Beethoven's Choral Symphony No 9 has withstood many storms since its chaotic opening night in 1824 when the orchestra was instructed to ignore the composer – by now completely deaf – as he conducted to a packed house.
The instant hit of the final movement, the Ode to Joy, has attracted all forms of debasement from a performance at Hitler's birthday to modern day ringtones.
It may even yet survive its use as the 'hymn' of the European Union, whose subjugating bu
reaucratic instincts and corrupted idealism seems at odds with Beethoven's mighty appeal to universal brotherhood.

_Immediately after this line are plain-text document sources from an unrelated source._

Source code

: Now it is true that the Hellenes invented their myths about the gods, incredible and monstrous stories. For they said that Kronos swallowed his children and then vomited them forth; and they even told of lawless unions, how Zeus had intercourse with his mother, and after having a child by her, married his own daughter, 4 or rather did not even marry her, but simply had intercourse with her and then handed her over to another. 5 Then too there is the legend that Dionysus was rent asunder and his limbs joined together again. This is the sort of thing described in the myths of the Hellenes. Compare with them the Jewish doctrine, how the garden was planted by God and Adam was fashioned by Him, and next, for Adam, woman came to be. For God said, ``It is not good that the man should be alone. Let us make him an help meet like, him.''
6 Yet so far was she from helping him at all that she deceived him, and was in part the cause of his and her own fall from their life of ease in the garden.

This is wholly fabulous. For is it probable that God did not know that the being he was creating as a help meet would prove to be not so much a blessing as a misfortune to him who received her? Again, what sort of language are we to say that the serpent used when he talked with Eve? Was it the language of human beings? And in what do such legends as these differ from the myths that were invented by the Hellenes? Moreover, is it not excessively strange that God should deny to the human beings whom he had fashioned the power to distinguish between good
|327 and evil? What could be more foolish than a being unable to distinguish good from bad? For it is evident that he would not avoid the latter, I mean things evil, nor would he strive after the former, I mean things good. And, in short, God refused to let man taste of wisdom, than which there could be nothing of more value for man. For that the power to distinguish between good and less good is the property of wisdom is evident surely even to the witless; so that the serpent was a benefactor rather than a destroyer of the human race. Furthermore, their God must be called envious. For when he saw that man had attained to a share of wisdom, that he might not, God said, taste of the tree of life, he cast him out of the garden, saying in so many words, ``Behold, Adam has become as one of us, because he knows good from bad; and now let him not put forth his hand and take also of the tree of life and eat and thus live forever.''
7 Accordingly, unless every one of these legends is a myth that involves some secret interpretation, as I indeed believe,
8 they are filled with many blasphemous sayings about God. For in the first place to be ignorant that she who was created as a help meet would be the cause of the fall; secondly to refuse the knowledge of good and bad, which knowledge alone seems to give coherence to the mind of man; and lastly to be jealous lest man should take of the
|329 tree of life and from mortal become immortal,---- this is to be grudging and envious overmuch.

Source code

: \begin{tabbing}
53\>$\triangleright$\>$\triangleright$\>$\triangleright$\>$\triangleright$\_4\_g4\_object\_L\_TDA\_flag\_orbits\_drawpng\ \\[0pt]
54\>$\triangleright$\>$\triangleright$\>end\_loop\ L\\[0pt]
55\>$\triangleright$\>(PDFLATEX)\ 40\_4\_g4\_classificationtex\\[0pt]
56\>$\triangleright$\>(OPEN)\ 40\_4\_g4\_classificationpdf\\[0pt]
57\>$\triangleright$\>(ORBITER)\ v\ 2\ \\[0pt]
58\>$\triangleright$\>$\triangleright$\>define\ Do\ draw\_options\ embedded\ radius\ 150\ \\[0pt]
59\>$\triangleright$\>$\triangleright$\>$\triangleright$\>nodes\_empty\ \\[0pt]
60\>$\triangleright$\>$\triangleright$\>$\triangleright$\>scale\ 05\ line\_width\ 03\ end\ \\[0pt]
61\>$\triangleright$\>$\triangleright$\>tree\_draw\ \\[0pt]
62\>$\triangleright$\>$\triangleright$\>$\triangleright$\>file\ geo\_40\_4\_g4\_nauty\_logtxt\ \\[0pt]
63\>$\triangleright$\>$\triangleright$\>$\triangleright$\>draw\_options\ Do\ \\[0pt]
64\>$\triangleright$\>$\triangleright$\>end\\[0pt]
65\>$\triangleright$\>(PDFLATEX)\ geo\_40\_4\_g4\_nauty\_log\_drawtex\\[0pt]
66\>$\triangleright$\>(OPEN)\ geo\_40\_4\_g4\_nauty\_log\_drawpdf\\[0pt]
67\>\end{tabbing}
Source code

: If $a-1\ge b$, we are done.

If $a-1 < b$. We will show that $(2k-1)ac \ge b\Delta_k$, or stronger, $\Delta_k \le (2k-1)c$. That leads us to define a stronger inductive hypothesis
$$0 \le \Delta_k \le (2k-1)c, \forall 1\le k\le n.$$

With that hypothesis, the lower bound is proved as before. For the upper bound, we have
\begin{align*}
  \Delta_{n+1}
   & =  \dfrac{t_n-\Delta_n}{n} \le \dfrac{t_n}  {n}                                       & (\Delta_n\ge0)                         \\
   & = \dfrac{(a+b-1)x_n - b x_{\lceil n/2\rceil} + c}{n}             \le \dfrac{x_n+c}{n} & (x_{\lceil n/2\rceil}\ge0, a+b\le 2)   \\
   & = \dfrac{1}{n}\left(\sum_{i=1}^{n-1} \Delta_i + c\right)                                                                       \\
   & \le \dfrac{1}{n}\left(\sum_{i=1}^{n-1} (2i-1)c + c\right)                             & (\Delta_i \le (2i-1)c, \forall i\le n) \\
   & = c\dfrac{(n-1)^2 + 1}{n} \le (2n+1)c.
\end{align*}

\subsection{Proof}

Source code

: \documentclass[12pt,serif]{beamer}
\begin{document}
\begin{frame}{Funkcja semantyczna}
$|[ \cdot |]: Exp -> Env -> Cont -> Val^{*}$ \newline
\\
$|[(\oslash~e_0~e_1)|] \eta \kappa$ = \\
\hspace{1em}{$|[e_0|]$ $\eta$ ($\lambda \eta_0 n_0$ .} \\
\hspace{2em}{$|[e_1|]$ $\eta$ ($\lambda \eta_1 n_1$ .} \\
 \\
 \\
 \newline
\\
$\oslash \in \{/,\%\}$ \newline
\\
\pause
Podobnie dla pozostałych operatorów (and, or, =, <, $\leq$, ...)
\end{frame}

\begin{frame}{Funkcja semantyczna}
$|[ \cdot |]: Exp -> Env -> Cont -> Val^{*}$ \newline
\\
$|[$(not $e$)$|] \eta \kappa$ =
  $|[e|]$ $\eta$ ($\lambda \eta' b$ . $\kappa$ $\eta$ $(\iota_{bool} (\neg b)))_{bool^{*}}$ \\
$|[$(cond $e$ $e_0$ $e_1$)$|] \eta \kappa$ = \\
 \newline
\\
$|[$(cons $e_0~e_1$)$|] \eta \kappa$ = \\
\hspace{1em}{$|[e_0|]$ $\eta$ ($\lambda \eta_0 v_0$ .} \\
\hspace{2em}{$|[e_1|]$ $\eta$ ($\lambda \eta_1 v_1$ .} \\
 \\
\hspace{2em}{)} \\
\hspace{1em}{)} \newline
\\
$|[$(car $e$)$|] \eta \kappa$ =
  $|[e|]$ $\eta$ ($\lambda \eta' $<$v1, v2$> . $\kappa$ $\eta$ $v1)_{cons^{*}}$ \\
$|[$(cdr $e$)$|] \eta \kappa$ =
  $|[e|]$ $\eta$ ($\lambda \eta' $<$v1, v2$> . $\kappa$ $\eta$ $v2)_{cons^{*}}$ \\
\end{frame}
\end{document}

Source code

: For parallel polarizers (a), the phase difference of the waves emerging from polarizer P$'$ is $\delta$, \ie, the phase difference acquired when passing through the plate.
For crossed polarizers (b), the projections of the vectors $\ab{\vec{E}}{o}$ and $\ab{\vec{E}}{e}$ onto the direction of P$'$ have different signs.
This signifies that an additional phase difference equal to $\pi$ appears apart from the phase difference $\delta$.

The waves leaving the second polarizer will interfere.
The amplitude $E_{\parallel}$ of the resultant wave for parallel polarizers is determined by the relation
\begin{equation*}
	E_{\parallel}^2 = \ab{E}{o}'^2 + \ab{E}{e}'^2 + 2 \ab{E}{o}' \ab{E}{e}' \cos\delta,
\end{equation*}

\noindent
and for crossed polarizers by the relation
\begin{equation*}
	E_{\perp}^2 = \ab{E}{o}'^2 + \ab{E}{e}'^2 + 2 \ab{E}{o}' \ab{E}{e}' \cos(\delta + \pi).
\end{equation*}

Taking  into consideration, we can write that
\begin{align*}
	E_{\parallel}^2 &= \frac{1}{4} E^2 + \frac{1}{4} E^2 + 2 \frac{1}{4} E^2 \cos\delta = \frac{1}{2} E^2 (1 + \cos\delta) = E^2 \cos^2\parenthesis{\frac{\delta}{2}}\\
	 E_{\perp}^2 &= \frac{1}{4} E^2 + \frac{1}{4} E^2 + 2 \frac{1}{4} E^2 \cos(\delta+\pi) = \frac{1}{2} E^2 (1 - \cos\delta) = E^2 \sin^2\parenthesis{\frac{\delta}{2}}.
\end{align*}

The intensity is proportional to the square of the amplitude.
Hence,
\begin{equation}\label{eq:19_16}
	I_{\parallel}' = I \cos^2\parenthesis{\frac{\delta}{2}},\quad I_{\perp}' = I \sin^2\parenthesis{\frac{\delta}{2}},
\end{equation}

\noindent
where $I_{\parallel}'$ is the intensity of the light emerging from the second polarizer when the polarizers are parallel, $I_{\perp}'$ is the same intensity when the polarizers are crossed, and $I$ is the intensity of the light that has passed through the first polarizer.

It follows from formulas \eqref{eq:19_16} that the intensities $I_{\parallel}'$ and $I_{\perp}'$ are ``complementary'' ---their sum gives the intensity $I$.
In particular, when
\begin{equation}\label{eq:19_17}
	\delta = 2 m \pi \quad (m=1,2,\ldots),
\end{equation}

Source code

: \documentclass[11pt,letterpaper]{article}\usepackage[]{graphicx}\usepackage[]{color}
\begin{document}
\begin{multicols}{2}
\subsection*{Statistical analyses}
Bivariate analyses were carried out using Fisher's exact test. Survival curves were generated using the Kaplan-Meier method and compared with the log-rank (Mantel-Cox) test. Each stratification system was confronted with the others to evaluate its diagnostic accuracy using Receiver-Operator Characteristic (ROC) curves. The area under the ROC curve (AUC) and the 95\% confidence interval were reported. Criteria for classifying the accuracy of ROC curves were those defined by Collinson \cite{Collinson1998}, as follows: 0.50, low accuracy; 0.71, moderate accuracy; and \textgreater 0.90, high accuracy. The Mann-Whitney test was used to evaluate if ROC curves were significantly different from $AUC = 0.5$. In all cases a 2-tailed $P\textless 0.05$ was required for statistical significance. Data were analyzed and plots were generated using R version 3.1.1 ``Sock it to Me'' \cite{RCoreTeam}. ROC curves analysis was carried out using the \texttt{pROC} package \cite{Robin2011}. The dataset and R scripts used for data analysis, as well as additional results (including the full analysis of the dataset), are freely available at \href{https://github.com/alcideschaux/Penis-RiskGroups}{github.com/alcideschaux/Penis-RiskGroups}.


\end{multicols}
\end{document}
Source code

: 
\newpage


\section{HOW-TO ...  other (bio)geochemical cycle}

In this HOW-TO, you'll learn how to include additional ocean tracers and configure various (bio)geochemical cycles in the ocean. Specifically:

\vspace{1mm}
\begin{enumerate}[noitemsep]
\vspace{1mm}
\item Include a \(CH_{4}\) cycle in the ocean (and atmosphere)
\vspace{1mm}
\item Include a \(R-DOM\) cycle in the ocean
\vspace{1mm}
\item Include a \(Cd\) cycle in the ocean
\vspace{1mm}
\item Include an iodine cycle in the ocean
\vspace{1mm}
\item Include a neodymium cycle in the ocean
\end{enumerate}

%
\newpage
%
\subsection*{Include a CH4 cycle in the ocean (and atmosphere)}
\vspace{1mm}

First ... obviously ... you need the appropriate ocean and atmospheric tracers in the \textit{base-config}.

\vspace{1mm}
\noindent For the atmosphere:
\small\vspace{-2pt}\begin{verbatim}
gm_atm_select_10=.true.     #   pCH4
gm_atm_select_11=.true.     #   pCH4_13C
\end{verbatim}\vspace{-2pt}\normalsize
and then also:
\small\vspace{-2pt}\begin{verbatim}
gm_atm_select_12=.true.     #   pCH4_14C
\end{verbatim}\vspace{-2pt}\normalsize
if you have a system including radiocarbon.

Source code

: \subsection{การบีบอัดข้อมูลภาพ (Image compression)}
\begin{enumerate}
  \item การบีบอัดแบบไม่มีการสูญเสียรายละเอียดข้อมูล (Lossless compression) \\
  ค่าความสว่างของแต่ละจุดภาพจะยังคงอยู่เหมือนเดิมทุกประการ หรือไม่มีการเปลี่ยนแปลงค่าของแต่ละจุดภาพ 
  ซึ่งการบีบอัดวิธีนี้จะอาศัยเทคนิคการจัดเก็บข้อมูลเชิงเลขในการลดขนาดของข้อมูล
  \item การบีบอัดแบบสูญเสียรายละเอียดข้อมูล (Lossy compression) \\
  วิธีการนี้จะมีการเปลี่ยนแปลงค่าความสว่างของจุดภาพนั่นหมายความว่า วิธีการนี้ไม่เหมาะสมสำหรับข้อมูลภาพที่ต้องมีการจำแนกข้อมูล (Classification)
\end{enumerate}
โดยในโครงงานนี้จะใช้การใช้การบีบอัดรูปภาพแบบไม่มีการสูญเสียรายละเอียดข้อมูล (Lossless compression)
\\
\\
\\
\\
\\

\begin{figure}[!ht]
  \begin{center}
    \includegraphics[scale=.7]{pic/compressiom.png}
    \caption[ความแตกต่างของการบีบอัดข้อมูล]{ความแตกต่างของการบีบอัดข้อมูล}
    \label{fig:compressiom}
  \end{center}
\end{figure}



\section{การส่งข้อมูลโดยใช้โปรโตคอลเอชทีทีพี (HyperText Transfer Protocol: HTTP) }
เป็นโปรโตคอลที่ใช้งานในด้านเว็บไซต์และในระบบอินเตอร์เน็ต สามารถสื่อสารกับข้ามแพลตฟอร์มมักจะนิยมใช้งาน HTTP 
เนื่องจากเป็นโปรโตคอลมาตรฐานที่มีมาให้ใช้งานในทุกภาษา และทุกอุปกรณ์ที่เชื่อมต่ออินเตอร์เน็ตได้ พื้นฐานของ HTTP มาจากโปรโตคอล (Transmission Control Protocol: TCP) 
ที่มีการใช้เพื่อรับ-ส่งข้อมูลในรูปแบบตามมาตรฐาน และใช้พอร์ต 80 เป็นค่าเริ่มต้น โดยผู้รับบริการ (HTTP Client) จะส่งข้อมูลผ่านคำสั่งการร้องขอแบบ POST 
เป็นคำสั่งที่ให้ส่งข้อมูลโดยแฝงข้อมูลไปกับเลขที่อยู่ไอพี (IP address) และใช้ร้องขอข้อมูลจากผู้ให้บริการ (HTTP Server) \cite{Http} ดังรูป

The work shrugged off a mini-crisis – last night when the Reykjavik choir scheduled to join the Philharmonic Choir and Preston's own Cecilian Choir failed to show because of "sponsorship problems". A decibel deficit caused by not enough notes in Iceland maybe.
But it scarcely seemed to matter when one of the world's greatest, and most gracious, musicians, Vladimir Ashkenazy, was guest conductor.
In live performance the 9th Symphony is still a hard-to-subdue giant – goodness knows what that first-night audience really made of it beyond its veneration of the composer.
A revered pianist and now honoured conductor, Ashkenazy seemed to let the tumult have its own way in the first two shuddering movements and then found a absorbing path to the work's joyful conclusion. He even shook off a moment of farce – he was midway through the adagio when, oh horror, one of his braces popped off and appeared from under his coat.
Sublimity overcame the instinct to mirth and Ashkenazy, fluidly supported by his four vocal soloists, brilliantly showed how the work's indomitable optimism has endured above all else. His ovation was well earned.